Question

If a `0.3*mol` quantity of calcium chloride is dissolved in a `1*L` water solvent what are the concentrations of `Ca^(2+)` and `Cl^-`?

Answer 1

`"Molar concentration"="Moles of solute"/"Volume of solution"`

Explanation:

Now calcium chloride speciates in aqueous solution according to the following chemical equation.....
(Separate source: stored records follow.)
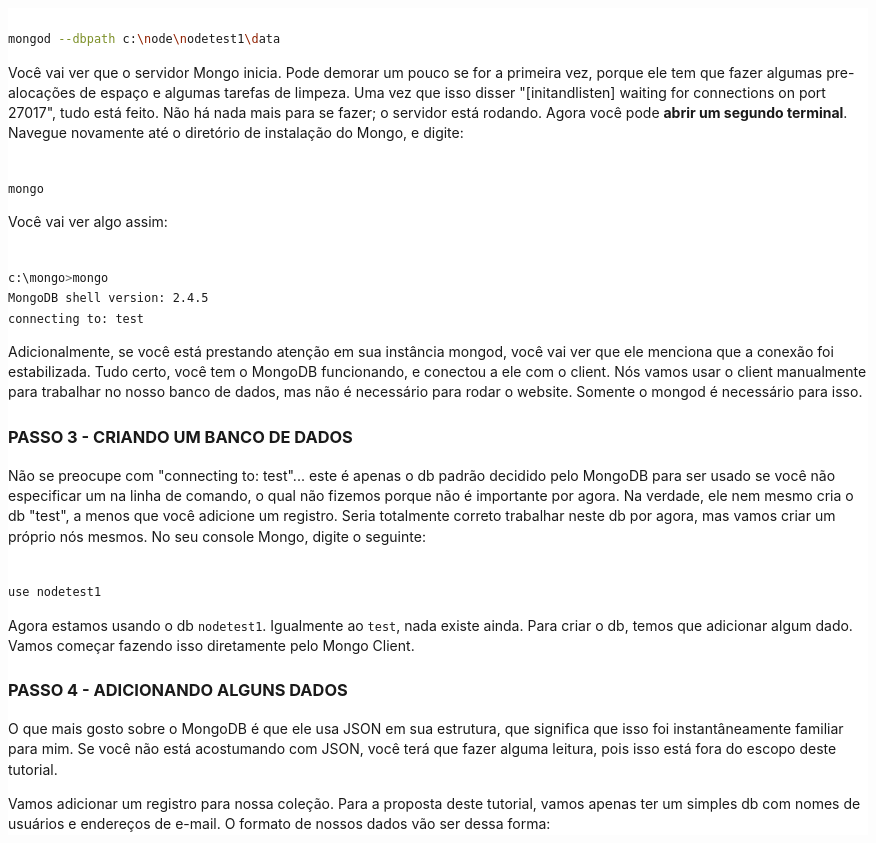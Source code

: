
 ```sh

mongod --dbpath c:\node\nodetest1\data

```

Você vai ver que o servidor Mongo inicia. Pode demorar um pouco se for a primeira vez, porque ele tem que fazer algumas pre-alocações de espaço e algumas tarefas de limpeza. Uma vez que isso disser "[initandlisten] waiting for connections on port 27017", tudo está feito. Não há nada mais para se fazer; o servidor está rodando. Agora você pode **abrir um segundo terminal**. Navegue novamente até o diretório de instalação do Mongo, e digite:

```sh

mongo

```

Você vai ver algo assim:

```sh

c:\mongo>mongo
MongoDB shell version: 2.4.5
connecting to: test

```

Adicionalmente, se você está prestando atenção em sua instância mongod, você vai ver que ele menciona que a conexão foi estabilizada. Tudo certo, você tem o MongoDB funcionando, e conectou a ele com o client. Nós vamos usar o client manualmente para trabalhar no nosso banco de dados, mas não é necessário para rodar o website. Somente o mongod é necessário para isso.

### PASSO 3 - CRIANDO UM BANCO DE DADOS

Não se preocupe com "connecting to: test"... este é apenas o db padrão decidido pelo MongoDB para ser usado se você não especificar um na linha de comando, o qual não fizemos porque não é importante por agora. Na verdade, ele nem mesmo cria o db "test", a menos que você adicione um registro. Seria totalmente correto trabalhar neste db por agora, mas vamos criar um próprio nós mesmos. No seu console Mongo, digite o seguinte:

```sh

use nodetest1

```

Agora estamos usando o db `nodetest1`. Igualmente ao `test`, nada existe ainda. Para criar o db, temos que adicionar algum dado. Vamos começar fazendo isso diretamente pelo Mongo Client.

### PASSO 4 - ADICIONANDO ALGUNS DADOS

O que mais gosto sobre o MongoDB é que ele usa JSON em sua estrutura, que significa que isso foi instantâneamente familiar para mim. Se você não está acostumando com JSON, você terá que fazer alguma leitura, pois isso está fora do escopo deste tutorial.

Vamos adicionar um registro para nossa coleção. Para a proposta deste tutorial, vamos apenas ter um simples db com nomes de usuários e endereços de e-mail. O formato de nossos dados vão ser dessa forma:
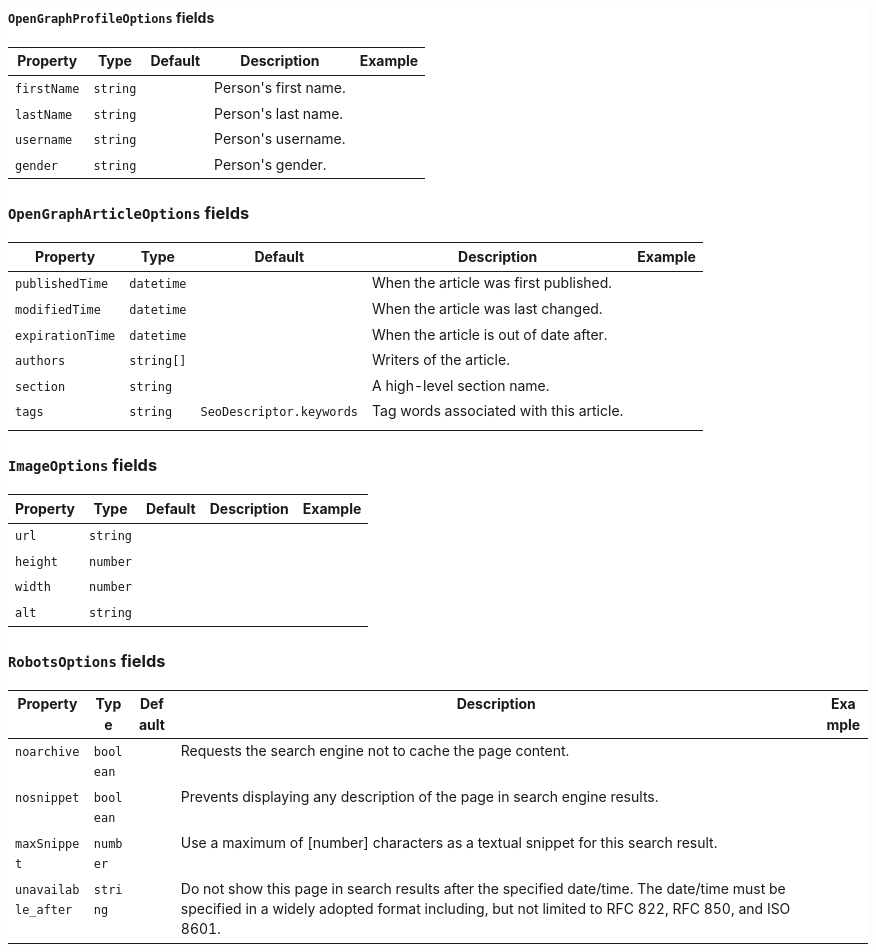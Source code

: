 #### `OpenGraphProfileOptions` fields

| Property    | Type     | Default | Description          | Example |
| ----------- | -------- | ------- | -------------------- | ------- |
| `firstName` | `string` |         | Person's first name. |         |
| `lastName`  | `string` |         | Person's last name.  |         |
| `username`  | `string` |         | Person's username.   |         |
| `gender`    | `string` |         | Person's gender.     |         |

### `OpenGraphArticleOptions` fields

| Property         | Type       | Default                  | Description                             | Example |
| ---------------- | ---------- | ------------------------ | --------------------------------------- | ------- |
| `publishedTime`  | `datetime` |                          | When the article was first published.   |         |
| `modifiedTime`   | `datetime` |                          | When the article was last changed.      |         |
| `expirationTime` | `datetime` |                          | When the article is out of date after.  |         |
| `authors`        | `string[]` |                          | Writers of the article.                 |         |
| `section`        | `string`   |                          | A high-level section name.              |         |
| `tags`           | `string`   | `SeoDescriptor.keywords` | Tag words associated with this article. |         |
|                  |

### `ImageOptions` fields

| Property | Type     | Default | Description | Example |
| -------- | -------- | ------- | ----------- | ------- |
| `url`    | `string` |         |             |         |
| `height` | `number` |         |             |         |
| `width`  | `number` |         |             |         |
| `alt`    | `string` |         |             |         |

### `RobotsOptions` fields

| Property            | Type      | Default | Description                                                                                                                                                                                     | Example |
| ------------------- | --------- | ------- | ----------------------------------------------------------------------------------------------------------------------------------------------------------------------------------------------- | ------- |
| `noarchive`         | `boolean` |         | Requests the search engine not to cache the page content.                                                                                                                                       |         |
| `nosnippet`         | `boolean` |         | Prevents displaying any description of the page in search engine results.                                                                                                                       |         |
| `maxSnippet`        | `number`  |         | Use a maximum of [number] characters as a textual snippet for this search result.                                                                                                               |         |
| `unavailable_after` | `string`  |         | Do not show this page in search results after the specified date/time. The date/time must be specified in a widely adopted format including, but not limited to RFC 822, RFC 850, and ISO 8601. |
`CaCl_2(s) stackrel(H_2O)rarrCa^(2+) + 2Cl^-`

And thus if `0.3*mol` of calcium chloride are dissolved, we gets `0.6*mol` of CHLORIDE ions in solution, and `0.3*mol` of calcium ions....

Capisce?

Answer 2

0.6

Explanation:

`"Molar concentration"="Number of moles"/"Volume"`

In your example:
`"Number of moles"=0.3 " mol"`
`"Volume"=1000 " ml"`

To change the volume into Liters, we have to divide the volume by thousand (1L contains 1000 ml):
`"Volume"=(1000 " ml")/ (1000 " ml/L") =1" L"`

`rarr "Molar concentration"=0.3/1=0.3 " mol/L"`

Since we are finding the molar concentration of chloride ions:
`CaCl_2rarrCa^(2+)+2Cl^-`

Therefore the concentration of Chloride ions is double the concentration of Calcium chloride:
`"Molar concentration of Chloride"= 2*0.3=0.6" mol/L"`